By Josh White
Date: Friday 26 Jun 2026
(Sharecast News) - Kistos reported a narrower full-year statutory loss for 2025 on Friday, as production rose and adjusted earnings edged higher following the start-up of the Jotun FPSO and stronger-than-expected performance from the Greater Laggan Area.
The AIM-traded independent energy group said average production increased to 8,940 barrels of oil equivalent per day in the year ended 31 December, from 8,050 boepd in 2024, while adjusted EBITDA rose to $96.6m from $95.3m.
Revenue slipped to $212.9m from $216.3m as the average realised sales price fell to $65 per barrel of oil equivalent from $69, while the statutory loss after tax narrowed to $2m from $52m.

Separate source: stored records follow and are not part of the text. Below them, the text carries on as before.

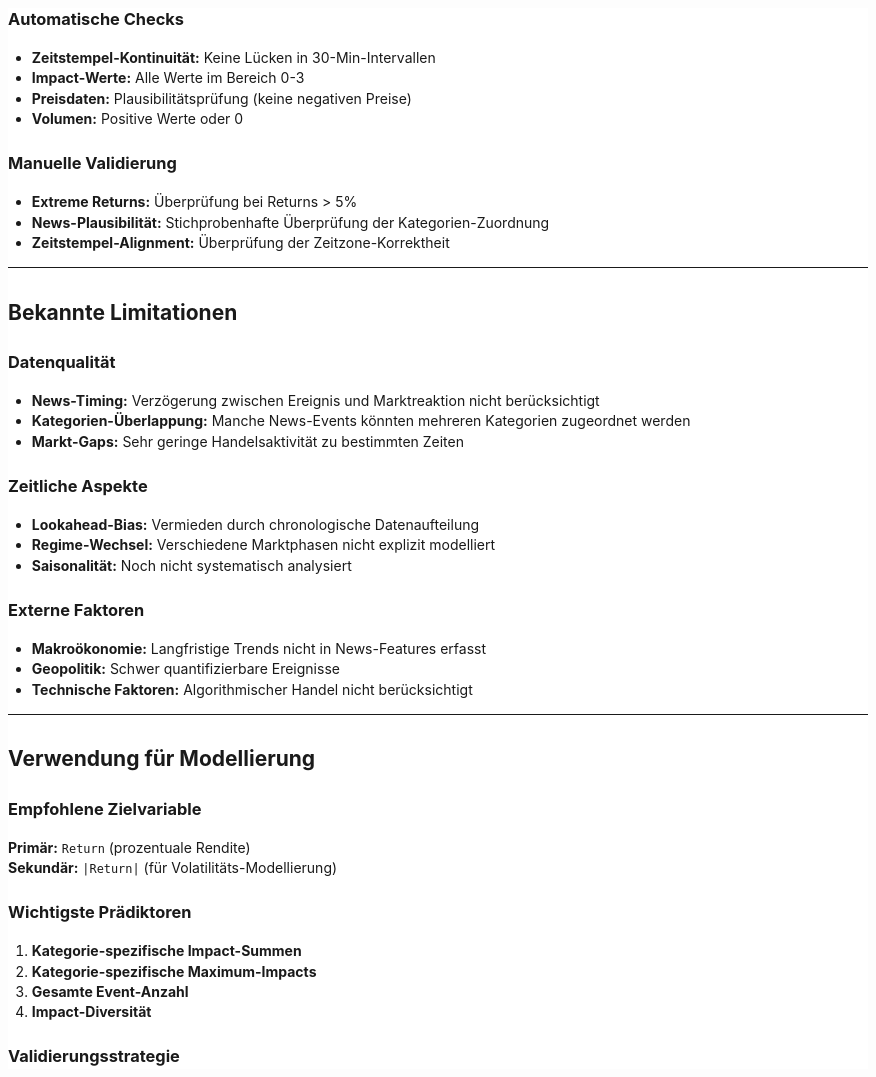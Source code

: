### Automatische Checks

-   **Zeitstempel-Kontinuität:** Keine Lücken in 30-Min-Intervallen
-   **Impact-Werte:** Alle Werte im Bereich 0-3
-   **Preisdaten:** Plausibilitätsprüfung (keine negativen Preise)
-   **Volumen:** Positive Werte oder 0

### Manuelle Validierung

-   **Extreme Returns:** Überprüfung bei Returns > 5%
-   **News-Plausibilität:** Stichprobenhafte Überprüfung der Kategorien-Zuordnung
-   **Zeitstempel-Alignment:** Überprüfung der Zeitzone-Korrektheit

---

## Bekannte Limitationen

### Datenqualität

-   **News-Timing:** Verzögerung zwischen Ereignis und Marktreaktion nicht berücksichtigt
-   **Kategorien-Überlappung:** Manche News-Events könnten mehreren Kategorien zugeordnet werden
-   **Markt-Gaps:** Sehr geringe Handelsaktivität zu bestimmten Zeiten

### Zeitliche Aspekte

-   **Lookahead-Bias:** Vermieden durch chronologische Datenaufteilung
-   **Regime-Wechsel:** Verschiedene Marktphasen nicht explizit modelliert
-   **Saisonalität:** Noch nicht systematisch analysiert

### Externe Faktoren

-   **Makroökonomie:** Langfristige Trends nicht in News-Features erfasst
-   **Geopolitik:** Schwer quantifizierbare Ereignisse
-   **Technische Faktoren:** Algorithmischer Handel nicht berücksichtigt

---

## Verwendung für Modellierung

### Empfohlene Zielvariable

**Primär:** `Return` (prozentuale Rendite)  
**Sekundär:** `|Return|` (für Volatilitäts-Modellierung)

### Wichtigste Prädiktoren

1. **Kategorie-spezifische Impact-Summen**
2. **Kategorie-spezifische Maximum-Impacts**
3. **Gesamte Event-Anzahl**
4. **Impact-Diversität**

### Validierungsstrategie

Kistos said 2026 proforma production guidance remained at 19,000 to 21,000 boepd, supported by its planned acquisition of onshore Oman interests and continued development in Norway, including Balder Phase V, Balder Phase VI and the recently sanctioned Balder Next project.
Executive chairman Andrew Austin said 2025 had been "transformational" for Kistos, adding that the company remained "actively focused on pursuing further value accretive M&A opportunities" to grow scale, optimise asset diversity and enhance shareholder value.
At 1133 BST, shares in Kistos Holdings were up 2.39% at 235.5p.